Tory Lanez has been putting in work for years now. You might have just recently heard his name off the back of his Brownstone-sampling R&B smash, ‘Say It’, or perhaps you heard his adventures into the electronic music scene when he collaborated with Los Angeles collective WEDIDIT for last Summer’s Cruel Intentions EP. Maybe you heard his voice crying out “All I wanted was a new Mercedes” on the initially uncredited intro to Meek Mill’s Dreams Worth More Than Money album and didn’t even realise it was him. But the 23-year-old has been active since 2009, and is already 15 mixtapes deep. He’s been pioneering his Swavey sound, building audiences amongst the R&B crowd and the turnt-up rap fans, and his live show is legendary.
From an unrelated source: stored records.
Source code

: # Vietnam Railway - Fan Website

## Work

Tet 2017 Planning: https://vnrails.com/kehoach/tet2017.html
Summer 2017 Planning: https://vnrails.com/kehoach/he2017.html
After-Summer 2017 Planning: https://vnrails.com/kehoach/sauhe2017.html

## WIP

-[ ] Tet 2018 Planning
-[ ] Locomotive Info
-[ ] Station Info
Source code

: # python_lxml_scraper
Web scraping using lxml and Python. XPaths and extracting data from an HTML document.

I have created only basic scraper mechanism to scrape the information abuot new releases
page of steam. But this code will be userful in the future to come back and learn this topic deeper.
Right now feels like a vital moment in the Toronto artist’s career. He’s got that hit single, he’s signed a record deal to Benny Blanco’s Interscope imprint Mad Love, and anticipation is high for his forthcoming debut album. The hard work is paying off, but it certainly isn’t over. In the midst of his chaotic tour schedule, he takes every spare second to record new music. And he’s not stingy with releases either, on Christmas day he dropped a pair of mixtapes: Chixtape III for the R&B heads, and the DJ Drama, Gangsta Grillz, hosted The New Toronto for the rap fans – pleasing fans from both sides of the spectrum, and offering a double dose for those in between to take in.
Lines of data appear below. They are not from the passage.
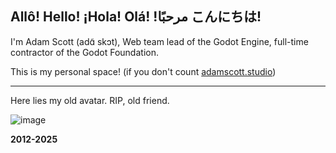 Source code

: ## Allô! Hello! ¡Hola! Olá! !مرحبًا こんにちは!

I'm Adam Scott (adɑ̃ skɔt), Web team lead of the Godot Engine, full-time contractor of the Godot Foundation.

This is my personal space! (if you don't count [adamscott.studio](https://adamscott.studio/))

---

Here lies my old avatar. RIP, old friend.

![image](https://github.com/user-attachments/assets/aefb2e19-9574-49ee-93b4-73edee28fb95)

**2012-2025**

<!--
**adamscott/adamscott** is a ✨ _special_ ✨ repository because its `README.md` (this file) appears on your GitHub profile.

Here are some ideas to get you started:

- 🔭 I’m currently working on ...
- 🌱 I’m currently learning ...
- 👯 I’m looking to collaborate on ...
- 🤔 I’m looking for help with ...
- 💬 Ask me about ...
- 📫 How to reach me: ...
- 😄 Pronouns: ...
- ⚡ Fun fact: ...
-->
Now, with his Miguel co-written single ‘L.A. Confidental’ beginning to bubble, and having just completed a Canadian tour run, we caught up with Tory to discuss his eclectic taste in music, his wild rockstar energy and his need to be different from the rest…
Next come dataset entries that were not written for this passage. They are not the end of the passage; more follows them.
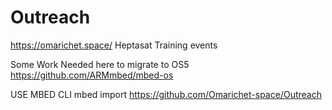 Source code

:# Outreach
https://omarichet.space/
Heptasat Training events

Some Work Needed here to migrate to OS5 https://github.com/ARMmbed/mbed-os

USE MBED CLI
mbed import https://github.com/Omarichet-space/Outreach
How are you feeling about your position right now?
I just got off of a Canadian tour. Everything’s been great honestly. I’m in a great position musically, and an incredible position with my life right now and where I’m at with the album. So everything’s really good right now.
Are you finding a way to balance recording with tour life?
Yeah of course, I’ll find a way to do it through everything. I record while I tour. There’s always a studio around me, I have a mobile studio everywhere that I go. I always get it in, every day, every time I get the opportunity. If there’s an opportunity to record I’m in there. I don’t say no. Hotel rooms, the back of the bus, outside, wherever we can set up and wherever there’s extension chords and power outlets.